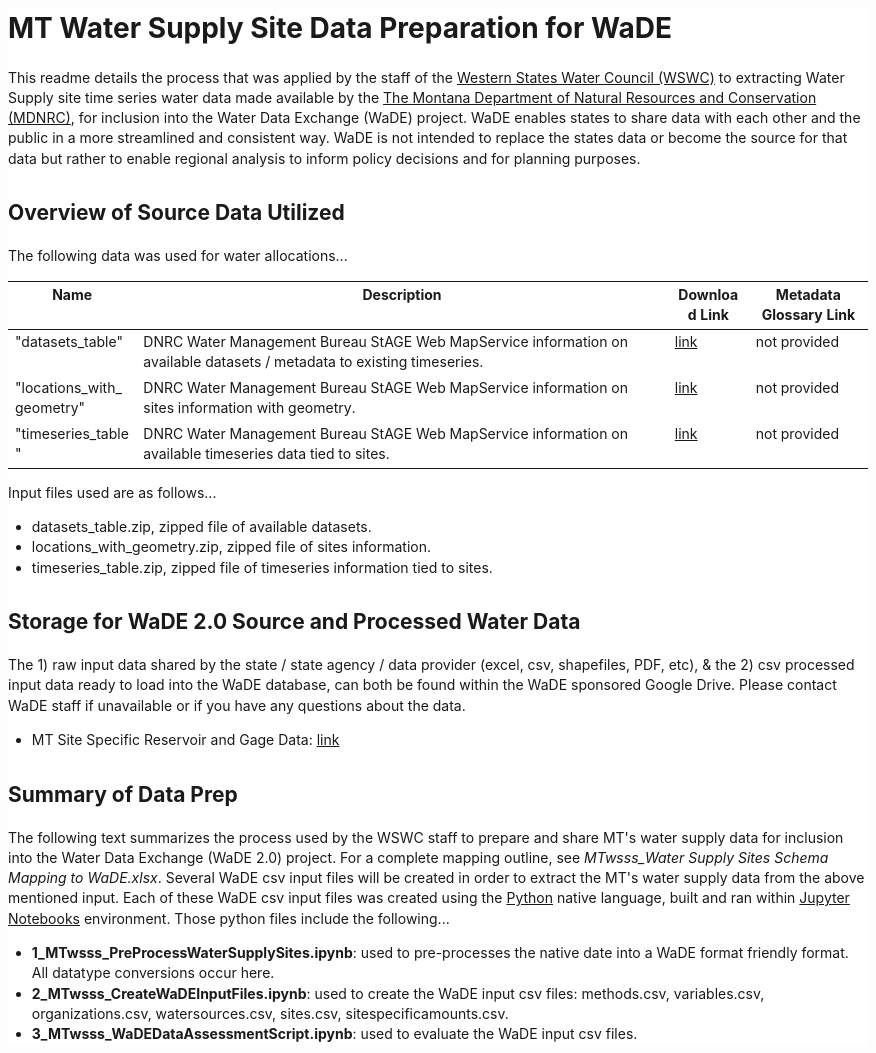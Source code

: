 # MT Water Supply Site Data Preparation for WaDE
This readme details the process that was applied by the staff of the [Western States Water Council (WSWC)](http://wade.westernstateswater.org/) to extracting Water Supply site time series water data made available by the [The Montana Department of Natural Resources and Conservation (MDNRC)](http://dnrc.mt.gov/), for inclusion into the Water Data Exchange (WaDE) project.  WaDE enables states to share data with each other and the public in a more streamlined and consistent way. WaDE is not intended to replace the states data or become the source for that data but rather to enable regional analysis to inform policy decisions and for planning purposes. 



## Overview of Source Data Utilized
The following data was used for water allocations...

Name | Description | Download Link | Metadata Glossary Link
---------- | ---------- | ------------ | ------------
"datasets_table" | DNRC Water Management Bureau StAGE Web MapService information on available datasets / metadata to existing timeseries. | [link](https://gis.dnrc.mt.gov/arcgis/rest/services/WRD/WMB_StAGE/MapServer/3) | not provided
"locations_with_geometry" | DNRC Water Management Bureau StAGE Web MapService information on sites information with geometry.| [link](https://gis.dnrc.mt.gov/arcgis/rest/services/WRD/WMB_StAGE/MapServer/1) | not provided
"timeseries_table" | DNRC Water Management Bureau StAGE Web MapService information on available timeseries data tied to sites. | [link](https://gis.dnrc.mt.gov/arcgis/rest/services/WRD/WMB_StAGE/MapServer/2) | not provided

Input files used are as follows...
- datasets_table.zip, zipped file of available datasets. 
- locations_with_geometry.zip, zipped file of sites information.
- timeseries_table.zip, zipped file of timeseries information tied to sites.
 

## Storage for WaDE 2.0 Source and Processed Water Data
The 1) raw input data shared by the state / state agency / data provider (excel, csv, shapefiles, PDF, etc), & the 2) csv processed input data ready to load into the WaDE database, can both be found within the WaDE sponsored Google Drive.  Please contact WaDE staff if unavailable or if you have any questions about the data.
- MT Site Specific Reservoir and Gage Data: [link](https://drive.google.com/drive/folders/1Z7OzJU79arz3OFrRErtTnbv4KoBxZVXh?usp=drive_link)


## Summary of Data Prep
The following text summarizes the process used by the WSWC staff to prepare and share MT's water supply data for inclusion into the Water Data Exchange (WaDE 2.0) project. For a complete mapping outline, see *MTwsss_Water Supply Sites Schema Mapping to WaDE.xlsx*. Several WaDE csv input files will be created in order to extract the MT's water supply data from the above mentioned input. Each of these WaDE csv input files was created using the [Python](https://www.python.org/) native language, built and ran within [Jupyter Notebooks](https://jupyter.org/) environment. Those python files include the following...

- **1_MTwsss_PreProcessWaterSupplySites.ipynb**: used to pre-processes the native date into a WaDE format friendly format.  All datatype conversions occur here.
- **2_MTwsss_CreateWaDEInputFiles.ipynb**: used to create the WaDE input csv files: methods.csv, variables.csv, organizations.csv, watersources.csv, sites.csv, sitespecificamounts.csv.
- **3_MTwsss_WaDEDataAssessmentScript.ipynb**: used to evaluate the WaDE input csv files.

=-=-=

> [REQUIREMENT]
From the entries above, restate word for word the lines from the line containing "The 1) raw input" to the line containing "## Summary of Data Prep", both ends included, and nothing more.

> [YOUR RESPONSE]
The 1) raw input data shared by the state / state agency / data provider (excel, csv, shapefiles, PDF, etc), & the 2) csv processed input data ready to load into the WaDE database, can both be found within the WaDE sponsored Google Drive.  Please contact WaDE staff if unavailable or if you have any questions about the data.
- MT Site Specific Reservoir and Gage Data: [link](https://drive.google.com/drive/folders/1Z7OzJU79arz3OFrRErtTnbv4KoBxZVXh?usp=drive_link)


## Summary of Data Prep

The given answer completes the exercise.